- EXERCISE PROMPT -
Return each line in the records below that includes "getUser".

• • • • • • •

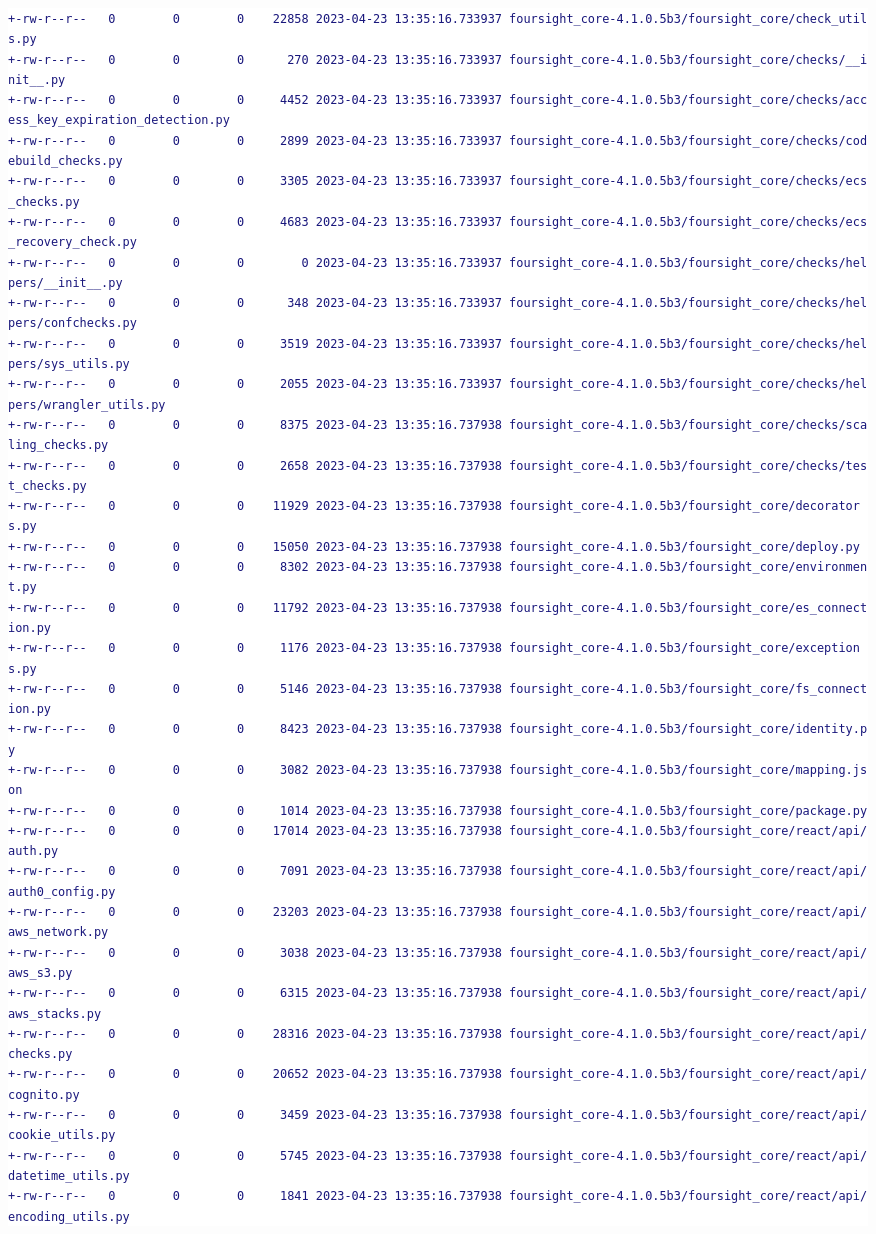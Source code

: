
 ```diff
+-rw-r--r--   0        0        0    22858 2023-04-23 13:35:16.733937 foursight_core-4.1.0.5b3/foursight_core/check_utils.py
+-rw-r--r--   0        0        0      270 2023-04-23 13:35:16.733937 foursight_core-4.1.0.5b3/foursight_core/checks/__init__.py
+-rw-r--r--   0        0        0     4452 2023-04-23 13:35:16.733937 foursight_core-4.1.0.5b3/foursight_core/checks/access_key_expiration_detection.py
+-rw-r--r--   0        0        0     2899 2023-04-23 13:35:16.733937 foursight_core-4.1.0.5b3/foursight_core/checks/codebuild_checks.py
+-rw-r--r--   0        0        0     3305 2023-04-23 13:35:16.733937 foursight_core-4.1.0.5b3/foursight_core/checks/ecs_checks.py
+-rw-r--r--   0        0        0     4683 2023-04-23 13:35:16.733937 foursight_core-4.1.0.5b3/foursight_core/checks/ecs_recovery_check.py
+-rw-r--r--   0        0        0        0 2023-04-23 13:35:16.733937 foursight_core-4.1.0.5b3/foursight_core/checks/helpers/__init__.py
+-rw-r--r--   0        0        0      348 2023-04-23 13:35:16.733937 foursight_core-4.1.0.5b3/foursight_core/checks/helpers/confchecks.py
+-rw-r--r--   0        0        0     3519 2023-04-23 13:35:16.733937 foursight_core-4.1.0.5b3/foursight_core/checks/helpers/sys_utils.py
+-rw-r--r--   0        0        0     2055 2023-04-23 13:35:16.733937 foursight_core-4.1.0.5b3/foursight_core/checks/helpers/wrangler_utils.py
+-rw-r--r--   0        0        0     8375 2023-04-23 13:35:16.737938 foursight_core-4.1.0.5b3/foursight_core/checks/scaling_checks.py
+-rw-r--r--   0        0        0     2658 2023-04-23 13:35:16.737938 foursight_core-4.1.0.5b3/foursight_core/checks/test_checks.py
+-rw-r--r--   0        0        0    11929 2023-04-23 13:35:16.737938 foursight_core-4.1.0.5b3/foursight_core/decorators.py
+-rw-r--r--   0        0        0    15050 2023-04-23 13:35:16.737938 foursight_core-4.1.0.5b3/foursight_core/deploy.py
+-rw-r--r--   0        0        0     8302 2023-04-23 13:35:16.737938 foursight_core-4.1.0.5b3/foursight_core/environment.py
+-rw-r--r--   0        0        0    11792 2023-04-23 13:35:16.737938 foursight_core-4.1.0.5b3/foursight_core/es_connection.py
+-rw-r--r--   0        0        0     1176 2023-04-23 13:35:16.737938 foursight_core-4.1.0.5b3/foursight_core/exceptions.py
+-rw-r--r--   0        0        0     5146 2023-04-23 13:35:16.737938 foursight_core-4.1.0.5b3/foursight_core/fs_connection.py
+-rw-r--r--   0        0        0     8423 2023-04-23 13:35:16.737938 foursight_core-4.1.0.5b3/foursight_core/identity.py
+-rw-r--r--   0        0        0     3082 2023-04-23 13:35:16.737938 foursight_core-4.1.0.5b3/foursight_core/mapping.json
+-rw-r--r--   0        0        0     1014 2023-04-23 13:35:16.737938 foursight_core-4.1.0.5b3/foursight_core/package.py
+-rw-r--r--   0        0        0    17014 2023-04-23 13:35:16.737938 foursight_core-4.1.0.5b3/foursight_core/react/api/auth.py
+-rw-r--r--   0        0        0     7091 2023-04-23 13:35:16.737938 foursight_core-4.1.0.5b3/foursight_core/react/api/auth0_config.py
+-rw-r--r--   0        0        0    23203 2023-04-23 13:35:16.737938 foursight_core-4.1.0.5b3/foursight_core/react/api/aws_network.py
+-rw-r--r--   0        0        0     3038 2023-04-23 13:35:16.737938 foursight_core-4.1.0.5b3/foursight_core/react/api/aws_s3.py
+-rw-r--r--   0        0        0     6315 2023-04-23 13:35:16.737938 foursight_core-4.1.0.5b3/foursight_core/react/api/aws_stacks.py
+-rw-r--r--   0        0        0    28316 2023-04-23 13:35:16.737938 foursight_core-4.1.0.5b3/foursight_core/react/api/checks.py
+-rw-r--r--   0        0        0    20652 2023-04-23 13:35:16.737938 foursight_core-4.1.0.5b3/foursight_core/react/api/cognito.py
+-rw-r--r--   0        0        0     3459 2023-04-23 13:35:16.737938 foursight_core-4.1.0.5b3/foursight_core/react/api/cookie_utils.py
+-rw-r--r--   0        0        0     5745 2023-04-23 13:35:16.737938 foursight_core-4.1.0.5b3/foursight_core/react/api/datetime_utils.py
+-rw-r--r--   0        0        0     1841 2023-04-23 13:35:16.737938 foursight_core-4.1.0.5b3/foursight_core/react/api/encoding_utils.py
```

• • • • • • •

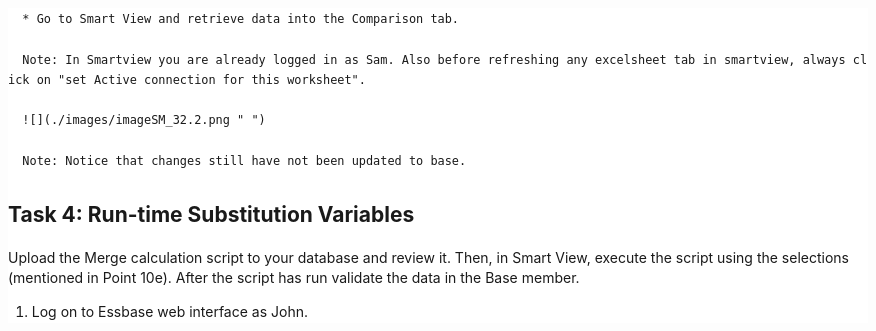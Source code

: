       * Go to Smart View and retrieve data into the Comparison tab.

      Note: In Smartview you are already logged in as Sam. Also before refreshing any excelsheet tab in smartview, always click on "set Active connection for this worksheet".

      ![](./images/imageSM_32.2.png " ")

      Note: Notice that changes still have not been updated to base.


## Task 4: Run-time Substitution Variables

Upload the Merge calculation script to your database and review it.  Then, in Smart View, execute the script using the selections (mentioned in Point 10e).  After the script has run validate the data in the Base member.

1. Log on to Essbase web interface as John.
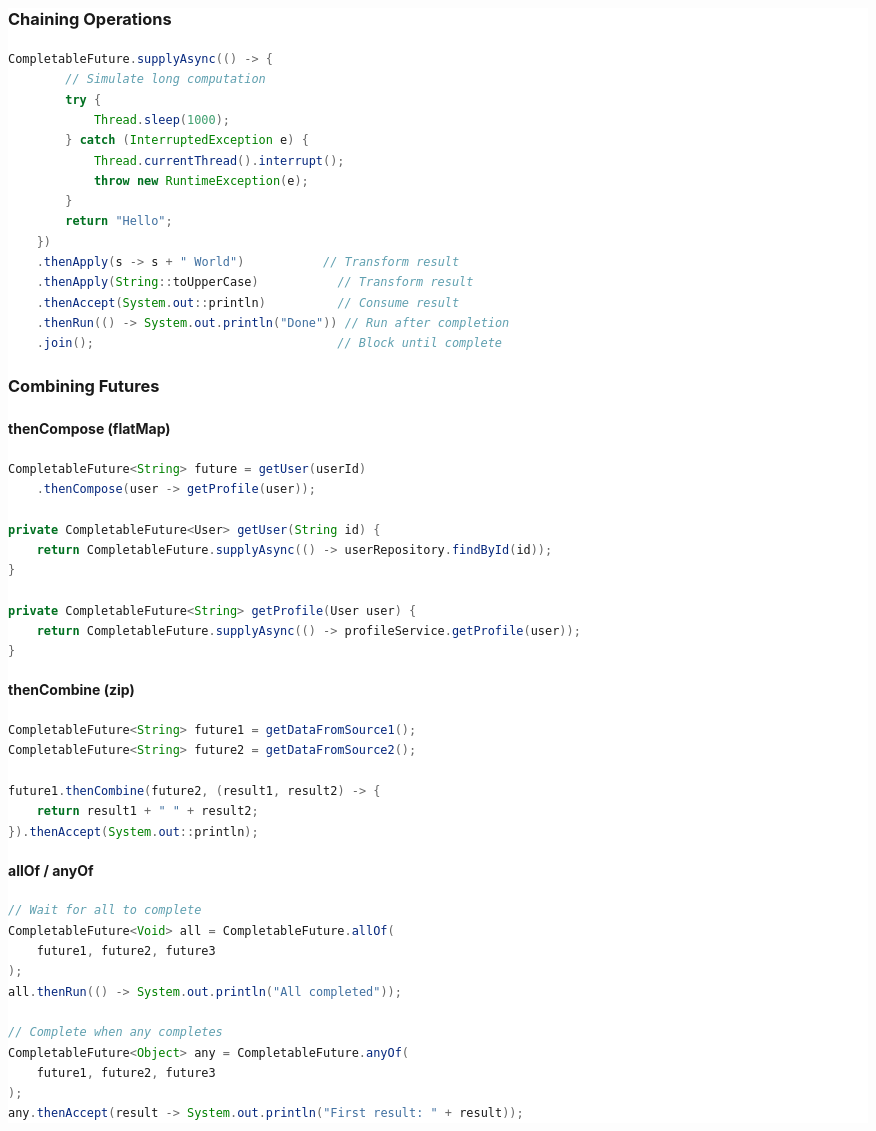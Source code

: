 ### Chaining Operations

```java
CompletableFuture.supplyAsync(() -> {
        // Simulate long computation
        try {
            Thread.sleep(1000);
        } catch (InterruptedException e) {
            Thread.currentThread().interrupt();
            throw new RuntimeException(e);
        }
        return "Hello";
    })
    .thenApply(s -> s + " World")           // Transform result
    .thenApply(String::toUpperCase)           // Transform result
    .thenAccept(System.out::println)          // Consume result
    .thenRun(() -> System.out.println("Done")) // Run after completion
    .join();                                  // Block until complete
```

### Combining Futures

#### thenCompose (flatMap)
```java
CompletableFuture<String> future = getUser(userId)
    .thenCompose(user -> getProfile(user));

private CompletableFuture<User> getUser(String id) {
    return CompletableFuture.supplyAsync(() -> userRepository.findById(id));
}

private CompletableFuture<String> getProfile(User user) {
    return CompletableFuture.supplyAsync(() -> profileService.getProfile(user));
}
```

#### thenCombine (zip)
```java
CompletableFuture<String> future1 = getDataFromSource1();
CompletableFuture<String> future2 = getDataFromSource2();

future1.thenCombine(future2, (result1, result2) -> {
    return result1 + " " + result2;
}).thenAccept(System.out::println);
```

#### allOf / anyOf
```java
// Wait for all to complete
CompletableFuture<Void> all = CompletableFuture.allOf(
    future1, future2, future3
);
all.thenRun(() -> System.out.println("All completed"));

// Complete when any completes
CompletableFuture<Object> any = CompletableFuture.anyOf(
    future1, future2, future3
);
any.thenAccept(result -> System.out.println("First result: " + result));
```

• • • • • • •

- SOLUTION -
CompletableFuture<String> future = getUser(userId)
private CompletableFuture<User> getUser(String id) {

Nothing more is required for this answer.